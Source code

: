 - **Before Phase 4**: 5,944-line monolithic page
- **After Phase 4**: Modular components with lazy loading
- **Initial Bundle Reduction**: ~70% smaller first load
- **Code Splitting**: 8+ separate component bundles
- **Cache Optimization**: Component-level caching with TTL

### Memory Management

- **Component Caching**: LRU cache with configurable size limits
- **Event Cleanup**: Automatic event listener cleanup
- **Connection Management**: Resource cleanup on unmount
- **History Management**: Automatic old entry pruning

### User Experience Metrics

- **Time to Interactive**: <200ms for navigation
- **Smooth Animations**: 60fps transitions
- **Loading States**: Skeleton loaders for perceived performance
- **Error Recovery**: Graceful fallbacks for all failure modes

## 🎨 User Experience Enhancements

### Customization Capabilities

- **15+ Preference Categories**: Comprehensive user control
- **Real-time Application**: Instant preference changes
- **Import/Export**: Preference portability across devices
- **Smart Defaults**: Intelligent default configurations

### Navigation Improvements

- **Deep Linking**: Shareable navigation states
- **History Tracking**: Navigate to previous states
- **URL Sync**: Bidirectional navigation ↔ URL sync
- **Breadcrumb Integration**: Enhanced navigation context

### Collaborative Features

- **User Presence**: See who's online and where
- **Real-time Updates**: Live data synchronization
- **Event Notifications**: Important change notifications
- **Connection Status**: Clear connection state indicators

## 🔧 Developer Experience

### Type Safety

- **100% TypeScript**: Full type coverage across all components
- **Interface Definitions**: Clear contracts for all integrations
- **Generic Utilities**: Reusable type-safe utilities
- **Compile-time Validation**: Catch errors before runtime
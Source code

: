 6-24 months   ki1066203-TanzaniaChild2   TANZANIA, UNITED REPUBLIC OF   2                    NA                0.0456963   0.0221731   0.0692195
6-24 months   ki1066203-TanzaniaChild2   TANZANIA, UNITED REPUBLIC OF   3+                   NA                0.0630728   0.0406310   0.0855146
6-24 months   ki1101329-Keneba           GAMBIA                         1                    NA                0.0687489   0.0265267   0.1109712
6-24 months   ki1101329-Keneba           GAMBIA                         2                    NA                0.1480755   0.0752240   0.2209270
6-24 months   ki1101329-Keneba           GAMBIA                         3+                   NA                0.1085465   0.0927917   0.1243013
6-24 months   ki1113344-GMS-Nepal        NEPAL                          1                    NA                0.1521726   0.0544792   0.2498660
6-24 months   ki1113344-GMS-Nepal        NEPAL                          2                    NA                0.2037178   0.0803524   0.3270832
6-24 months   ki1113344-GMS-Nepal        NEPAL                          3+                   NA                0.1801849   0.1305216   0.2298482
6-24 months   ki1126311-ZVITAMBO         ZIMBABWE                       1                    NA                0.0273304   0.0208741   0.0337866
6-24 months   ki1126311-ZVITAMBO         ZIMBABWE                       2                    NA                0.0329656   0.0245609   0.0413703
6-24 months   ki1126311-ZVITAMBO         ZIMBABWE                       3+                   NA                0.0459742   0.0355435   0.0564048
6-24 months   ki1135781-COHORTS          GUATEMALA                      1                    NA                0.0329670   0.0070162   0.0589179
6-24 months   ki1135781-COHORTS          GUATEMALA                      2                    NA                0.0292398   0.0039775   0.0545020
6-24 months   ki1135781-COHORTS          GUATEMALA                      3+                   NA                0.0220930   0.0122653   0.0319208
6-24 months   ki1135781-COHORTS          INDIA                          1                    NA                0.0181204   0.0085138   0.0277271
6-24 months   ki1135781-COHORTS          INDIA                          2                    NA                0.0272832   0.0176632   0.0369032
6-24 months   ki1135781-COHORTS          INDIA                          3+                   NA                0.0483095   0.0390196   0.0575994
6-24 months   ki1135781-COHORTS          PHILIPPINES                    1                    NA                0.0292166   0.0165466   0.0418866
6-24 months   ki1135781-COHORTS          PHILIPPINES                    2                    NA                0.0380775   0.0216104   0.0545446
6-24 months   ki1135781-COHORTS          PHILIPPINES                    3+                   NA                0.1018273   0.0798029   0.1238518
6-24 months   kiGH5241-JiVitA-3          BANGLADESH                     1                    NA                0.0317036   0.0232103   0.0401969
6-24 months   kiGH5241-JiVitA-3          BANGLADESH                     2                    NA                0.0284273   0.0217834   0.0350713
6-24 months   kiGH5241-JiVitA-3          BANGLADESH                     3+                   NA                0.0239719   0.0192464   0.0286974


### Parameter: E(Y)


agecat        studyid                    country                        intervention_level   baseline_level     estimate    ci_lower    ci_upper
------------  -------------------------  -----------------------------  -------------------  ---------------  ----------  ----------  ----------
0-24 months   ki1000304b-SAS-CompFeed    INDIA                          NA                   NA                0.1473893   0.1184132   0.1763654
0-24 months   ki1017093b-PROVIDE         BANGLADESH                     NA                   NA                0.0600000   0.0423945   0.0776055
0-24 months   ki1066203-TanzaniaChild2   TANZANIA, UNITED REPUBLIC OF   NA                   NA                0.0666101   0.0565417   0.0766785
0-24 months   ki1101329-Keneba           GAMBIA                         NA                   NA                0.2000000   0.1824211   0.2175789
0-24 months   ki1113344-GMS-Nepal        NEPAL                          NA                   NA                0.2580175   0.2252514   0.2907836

####################

TASK INSTRUCTIONS >> Take the lines above from the one containing "### Memory Management" down to the one containing "- **Error Recovery**: Graceful", and transcribe them exactly, both ends included.

RESPONSE >>
### Memory Management

- **Component Caching**: LRU cache with configurable size limits
- **Event Cleanup**: Automatic event listener cleanup
- **Connection Management**: Resource cleanup on unmount
- **History Management**: Automatic old entry pruning

### User Experience Metrics

- **Time to Interactive**: <200ms for navigation
- **Smooth Animations**: 60fps transitions
- **Loading States**: Skeleton loaders for perceived performance
- **Error Recovery**: Graceful fallbacks for all failure modes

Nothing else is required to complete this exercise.